Jusqu’à présent, nous étions dans une activité portuaire, avec des bateaux qui déchargeaient. C’est sûr que le paysage est plus beau à La Patache [ aux Portes, ndlr], mais c’est comme ça. Mais là, il y aurait un changement d’image. C’est devenu un port autonome, et il y a peut-être l’ambition d’en faire un site industrialo-portuaire. Et en face du port, il y a l’île de Ré…Le plus scandaleux, c’est qu’il n’y a pas eu d’information sur l’île, alors que Rivedoux fait partie du périmètre de l’enquête publique.
Holcim met en avant l’aspect économique, et notamment la création d’emplois…
Ca va créer 10 emplois mais ça va en détruire 100 dans les cimenteries alentour. C’est un mauvais argument. On nous dit aussi que pour construire cette usine de 50 millions d’euros, il faudra du monde et que ça va créer des emplois. Mais est-ce qu’on prend en compte tous les gens que cette usine va faire partir ? Je suis favorable à la ré-industrialisation du pays, mais pas n’importe où ! Il faut aussi dire qu’il y aura 300 camions par jour en plus sur la rocade de La Rochelle.

Les politiques n’ont-ils pas un peu tardé à réagir sur l’île de Ré et quels sont vos moyens d’action ?

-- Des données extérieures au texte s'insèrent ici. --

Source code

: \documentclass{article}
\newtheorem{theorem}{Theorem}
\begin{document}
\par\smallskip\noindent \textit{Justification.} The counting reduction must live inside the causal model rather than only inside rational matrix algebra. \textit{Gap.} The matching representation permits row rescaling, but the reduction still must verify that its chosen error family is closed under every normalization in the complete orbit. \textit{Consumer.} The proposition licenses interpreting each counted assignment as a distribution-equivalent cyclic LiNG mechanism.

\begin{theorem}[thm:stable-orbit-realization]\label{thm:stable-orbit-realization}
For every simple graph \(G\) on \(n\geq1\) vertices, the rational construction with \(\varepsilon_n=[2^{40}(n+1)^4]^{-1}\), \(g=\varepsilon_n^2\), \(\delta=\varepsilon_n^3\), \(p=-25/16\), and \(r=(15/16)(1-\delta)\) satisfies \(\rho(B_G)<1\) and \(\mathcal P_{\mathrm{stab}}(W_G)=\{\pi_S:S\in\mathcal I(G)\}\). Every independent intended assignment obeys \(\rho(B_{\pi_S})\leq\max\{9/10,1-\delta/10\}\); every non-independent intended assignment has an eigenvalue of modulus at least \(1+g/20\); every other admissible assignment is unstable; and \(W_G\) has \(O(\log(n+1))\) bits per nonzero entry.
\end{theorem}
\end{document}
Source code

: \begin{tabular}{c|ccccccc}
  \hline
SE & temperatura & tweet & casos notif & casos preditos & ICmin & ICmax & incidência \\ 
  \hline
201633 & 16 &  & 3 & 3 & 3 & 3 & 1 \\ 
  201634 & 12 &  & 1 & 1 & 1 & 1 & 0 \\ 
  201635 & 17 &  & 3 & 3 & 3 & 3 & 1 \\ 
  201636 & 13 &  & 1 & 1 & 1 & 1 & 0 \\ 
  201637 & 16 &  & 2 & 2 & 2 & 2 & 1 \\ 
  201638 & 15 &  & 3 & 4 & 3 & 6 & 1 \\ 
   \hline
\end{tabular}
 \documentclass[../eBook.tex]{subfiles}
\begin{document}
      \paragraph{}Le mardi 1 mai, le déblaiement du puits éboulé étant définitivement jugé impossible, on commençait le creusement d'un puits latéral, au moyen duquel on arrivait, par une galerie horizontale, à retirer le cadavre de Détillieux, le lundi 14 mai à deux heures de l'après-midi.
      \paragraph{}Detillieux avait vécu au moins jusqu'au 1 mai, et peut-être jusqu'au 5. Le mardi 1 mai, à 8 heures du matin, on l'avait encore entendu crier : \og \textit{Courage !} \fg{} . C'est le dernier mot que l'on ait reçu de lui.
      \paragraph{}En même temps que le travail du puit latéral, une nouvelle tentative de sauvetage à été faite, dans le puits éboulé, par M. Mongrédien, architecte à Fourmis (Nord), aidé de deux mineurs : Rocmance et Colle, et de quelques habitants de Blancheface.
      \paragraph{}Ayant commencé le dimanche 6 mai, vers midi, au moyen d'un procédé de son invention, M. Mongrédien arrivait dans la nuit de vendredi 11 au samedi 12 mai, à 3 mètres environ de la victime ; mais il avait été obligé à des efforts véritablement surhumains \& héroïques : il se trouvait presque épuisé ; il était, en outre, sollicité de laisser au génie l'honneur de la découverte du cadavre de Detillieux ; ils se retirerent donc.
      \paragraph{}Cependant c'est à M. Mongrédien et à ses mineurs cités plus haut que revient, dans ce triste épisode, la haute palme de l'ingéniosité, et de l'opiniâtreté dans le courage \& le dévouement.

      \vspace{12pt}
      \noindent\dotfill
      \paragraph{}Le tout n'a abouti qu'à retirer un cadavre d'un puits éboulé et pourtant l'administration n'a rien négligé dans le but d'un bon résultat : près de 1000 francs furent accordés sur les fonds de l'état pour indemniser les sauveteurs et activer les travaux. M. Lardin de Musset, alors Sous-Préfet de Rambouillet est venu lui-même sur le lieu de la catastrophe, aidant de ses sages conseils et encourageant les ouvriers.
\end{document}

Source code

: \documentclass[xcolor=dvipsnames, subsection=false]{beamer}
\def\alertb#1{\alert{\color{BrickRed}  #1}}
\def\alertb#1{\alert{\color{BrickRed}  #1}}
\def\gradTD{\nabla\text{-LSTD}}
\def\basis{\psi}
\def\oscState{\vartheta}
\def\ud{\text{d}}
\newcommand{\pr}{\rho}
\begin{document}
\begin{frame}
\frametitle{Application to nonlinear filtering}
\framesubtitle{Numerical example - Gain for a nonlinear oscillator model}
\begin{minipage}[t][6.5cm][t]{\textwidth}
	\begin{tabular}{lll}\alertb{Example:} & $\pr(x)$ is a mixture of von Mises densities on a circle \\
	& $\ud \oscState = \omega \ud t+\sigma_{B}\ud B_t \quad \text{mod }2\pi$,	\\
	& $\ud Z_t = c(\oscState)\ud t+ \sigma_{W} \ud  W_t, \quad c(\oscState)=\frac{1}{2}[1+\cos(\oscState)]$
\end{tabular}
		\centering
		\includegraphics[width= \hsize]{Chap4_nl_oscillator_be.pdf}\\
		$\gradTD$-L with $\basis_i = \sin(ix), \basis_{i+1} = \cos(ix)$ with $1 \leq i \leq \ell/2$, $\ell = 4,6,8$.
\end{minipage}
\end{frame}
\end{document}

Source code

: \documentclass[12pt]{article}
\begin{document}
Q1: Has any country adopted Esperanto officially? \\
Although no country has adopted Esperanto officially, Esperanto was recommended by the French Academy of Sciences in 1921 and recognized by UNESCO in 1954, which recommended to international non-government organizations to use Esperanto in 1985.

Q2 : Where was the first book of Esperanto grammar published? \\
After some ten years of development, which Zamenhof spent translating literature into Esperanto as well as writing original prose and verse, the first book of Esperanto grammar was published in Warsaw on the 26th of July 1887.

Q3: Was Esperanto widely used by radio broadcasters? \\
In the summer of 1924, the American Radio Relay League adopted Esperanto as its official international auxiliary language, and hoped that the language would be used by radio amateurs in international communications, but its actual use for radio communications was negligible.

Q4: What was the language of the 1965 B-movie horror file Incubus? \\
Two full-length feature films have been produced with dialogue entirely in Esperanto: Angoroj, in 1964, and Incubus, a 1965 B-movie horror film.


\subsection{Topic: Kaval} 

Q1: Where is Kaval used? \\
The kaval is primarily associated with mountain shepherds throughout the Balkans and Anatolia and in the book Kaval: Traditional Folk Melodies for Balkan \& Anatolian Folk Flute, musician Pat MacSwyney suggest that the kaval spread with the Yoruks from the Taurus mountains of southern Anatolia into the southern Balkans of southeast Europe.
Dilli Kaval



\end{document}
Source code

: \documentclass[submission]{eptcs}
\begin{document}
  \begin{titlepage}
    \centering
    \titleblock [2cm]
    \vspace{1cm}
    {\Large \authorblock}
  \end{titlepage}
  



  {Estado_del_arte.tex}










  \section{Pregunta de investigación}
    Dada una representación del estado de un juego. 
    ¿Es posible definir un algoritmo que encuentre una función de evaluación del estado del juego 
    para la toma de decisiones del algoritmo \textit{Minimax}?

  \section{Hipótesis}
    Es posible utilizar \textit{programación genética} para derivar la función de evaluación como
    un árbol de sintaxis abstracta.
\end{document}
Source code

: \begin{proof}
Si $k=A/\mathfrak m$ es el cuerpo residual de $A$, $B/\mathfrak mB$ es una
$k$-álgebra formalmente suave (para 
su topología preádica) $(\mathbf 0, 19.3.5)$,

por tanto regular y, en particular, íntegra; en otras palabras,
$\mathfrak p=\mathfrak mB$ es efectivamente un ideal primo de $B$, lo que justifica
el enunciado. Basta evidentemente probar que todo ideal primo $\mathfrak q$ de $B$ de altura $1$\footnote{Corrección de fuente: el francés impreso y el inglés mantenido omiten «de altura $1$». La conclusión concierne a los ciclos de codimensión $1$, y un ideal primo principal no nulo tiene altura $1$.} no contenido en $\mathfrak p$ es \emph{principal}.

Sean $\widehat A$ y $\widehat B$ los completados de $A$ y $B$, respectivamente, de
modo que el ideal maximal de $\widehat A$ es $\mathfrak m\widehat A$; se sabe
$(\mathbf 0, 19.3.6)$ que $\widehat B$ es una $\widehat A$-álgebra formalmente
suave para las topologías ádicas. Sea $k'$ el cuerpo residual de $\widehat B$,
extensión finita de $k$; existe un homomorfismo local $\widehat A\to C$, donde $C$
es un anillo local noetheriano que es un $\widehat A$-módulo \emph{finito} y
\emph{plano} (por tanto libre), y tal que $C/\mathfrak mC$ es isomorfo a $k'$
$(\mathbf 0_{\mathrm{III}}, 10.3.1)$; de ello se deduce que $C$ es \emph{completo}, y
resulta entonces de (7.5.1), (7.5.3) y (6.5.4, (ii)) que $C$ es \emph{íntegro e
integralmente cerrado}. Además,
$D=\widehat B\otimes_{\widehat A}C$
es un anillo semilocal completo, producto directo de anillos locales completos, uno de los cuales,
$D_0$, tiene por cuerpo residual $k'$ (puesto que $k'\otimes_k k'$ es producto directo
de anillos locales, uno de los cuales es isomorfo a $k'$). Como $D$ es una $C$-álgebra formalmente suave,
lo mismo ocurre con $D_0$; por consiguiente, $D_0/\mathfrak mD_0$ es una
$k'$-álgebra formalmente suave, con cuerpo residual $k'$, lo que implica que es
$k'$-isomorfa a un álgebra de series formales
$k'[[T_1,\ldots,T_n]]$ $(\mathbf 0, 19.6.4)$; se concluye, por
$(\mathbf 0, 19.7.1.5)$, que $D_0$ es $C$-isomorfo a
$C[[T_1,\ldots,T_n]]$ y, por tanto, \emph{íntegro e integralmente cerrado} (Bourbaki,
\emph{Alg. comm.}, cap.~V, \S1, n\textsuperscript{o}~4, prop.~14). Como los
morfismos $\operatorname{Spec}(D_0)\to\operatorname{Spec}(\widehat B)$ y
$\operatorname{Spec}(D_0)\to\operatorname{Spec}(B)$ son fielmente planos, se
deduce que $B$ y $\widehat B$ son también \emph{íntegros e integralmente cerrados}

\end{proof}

En février 2010, Rivedoux a reçu l’obligation d’afficher l’enquête publique. La première réunion a eu lieu le 3 décembre, soit la veille de l’autorisation préfectorale accordée à Holcim pour le permis de construire. Après, c’est vrai que Xynthia est arrivée là-dessus. Mais à ce moment là, l’enquête publique doit être refaite.
L’absence d’information et le lieu d’implantation (avec les risques de pollution) sont à l’origine du recours gracieux que nous avons déposé. Le préfet a deux mois pour réagir. Si ce n’est pas le cas, nous passerons au contentieux avec un recours au tribunal administratif de Poitiers. Nous avons aussi créé l’association Mat Ré qui s’inscrira dans la durée. Et puis nous comptons sur la mobilisation publique. Il y a eu 400 personnes lors d’une manifestation à La Rochelle, 300 personnes à la grande réunion du 28 avril et nous avons recueilli plus de 1 000 signatures. Nous envisageons aussi une chaine humaine le 18 juin sur la plage de Rivedoux.

Envisagez-vous des opérations plus spectaculaires, comme le blocage du pont ?

Il y aura des décisions stratégiques à prendre, en concertation mais personellement, je n’y suis pas favorable. Je suis pour la rectitude, nous sommes dans un Etat de droit.

Ne craignez-vous pas que ce combat soit perdu d’avance, dans la mesure où Holcim vient de poser la première pierre de cette cimenterie ?

On va gagner. Ce n’est pas parce que vous posez la première pierre que vous poserez la dernière. Il faut créer un rapport de force. L’industriel est dans son rôle, mais depuis que nous nous mobilisons, nous portons à connaissance des problématiques qu’il ignorait. Tout ça va se décider à Paris, en haut lieu. Nous avons écrit à toutes les personnes concernées, y compris à Nicolas Sarkozy. Nous avons eu une réponse manuscrite de Lionel Jospin.  Il y a des pistes, et rien ne résiste au bon sens, à l’éthique et l’esthétique. Quand on travaille dans la rectitude, on a des résultats, c’est la règle.